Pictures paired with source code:

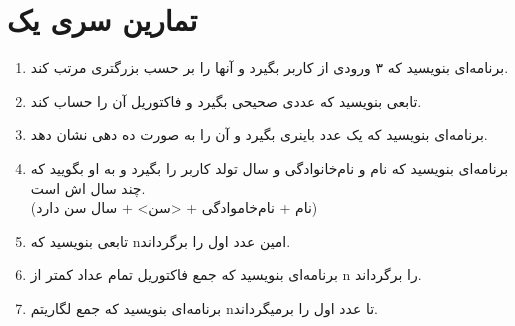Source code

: \documentclass[12pt,a4paper]{article}
\title{}
\author{}
\date{}
\newcommand{\ن}{‌}
\begin{document}
	\maketitle{}
	\section{تمارین سری یک}
	\begin{enumerate}
	\item
برنامه‌ای بنویسید که ۳ ورودی از کاربر بگیرد و آنها را بر حسب بزرگتری مرتب کند.
	\item
	تابعی بنویسید که عددی صحیحی بگیرد و فاکتوریل آن را حساب کند.
	\item 
	برنامه‌ای بنویسید که یک عدد باینری بگیرد و آن را به صورت ده دهی نشان دهد.
	\item
	برنامه‌ای بنویسید که نام و نام‌خانوادگی و سال تولد کاربر را بگیرد و به او بگویید که چند سال اش است.\\ (نام + نام‌خاموادگی + <سن> + سال سن دارد)
	\item 
	تابعی بنویسید که nامین عدد اول را برگرداند.
	\item
	برنامه‌ای بنویسید که جمع فاکتوریل تمام عداد کمتر از n را برگرداند.
	\item 
	برنامه‌ای بنویسید که جمع لگاریتم nتا عدد اول را برمیگرداند. 
	\end{enumerate}
\end{document}
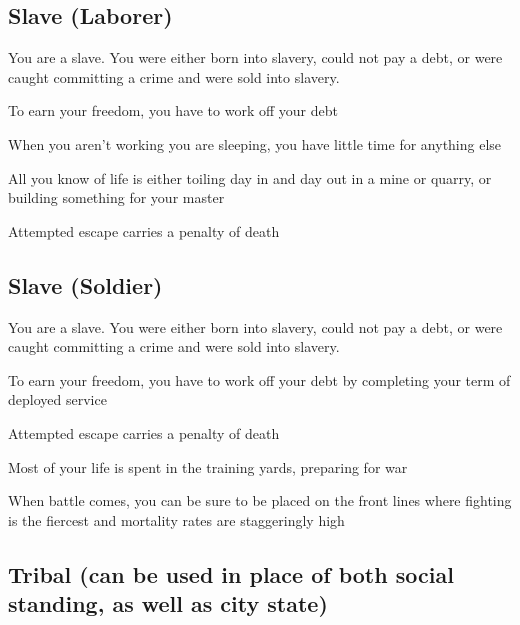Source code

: \begin{multicols}{2}
\subsection{Slave (Laborer)}

\begin{description}
    \item You are a slave. You were either born into slavery, could not pay a debt, or were caught committing a crime and were sold into slavery.
    \item To earn your freedom, you have to work off your debt
    \item When you aren’t working you are sleeping, you have little time for anything else
    \item All you know of life is either toiling day in and day out in a mine or quarry, or building something for your master
    \item Attempted escape carries a penalty of death
\end{description}

\subsection{Slave (Soldier)}

\begin{description}
    \item You are a slave. You were either born into slavery, could not pay a debt, or were caught committing a crime and were sold into slavery.
    \item To earn your freedom, you have to work off your debt by completing your term of deployed service
    \item Attempted escape carries a penalty of death
    \item Most of your life is spent in the training yards, preparing for war
    \item When battle comes, you can be sure to be placed on the front lines where fighting is the fiercest and mortality rates are staggeringly high
\end{description}

\subsection{Tribal (can be used in place of both social standing, as well as city state)}


\end{multicols}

### WHAT THE TASK REQUIRES
Scan the records above for the string "your", then select every line that holds it.

### SOLUTION BELOW
    \item To earn your freedom, you have to work off your debt
    \item All you know of life is either toiling day in and day out in a mine or quarry, or building something for your master
    \item To earn your freedom, you have to work off your debt by completing your term of deployed service
    \item Most of your life is spent in the training yards, preparing for war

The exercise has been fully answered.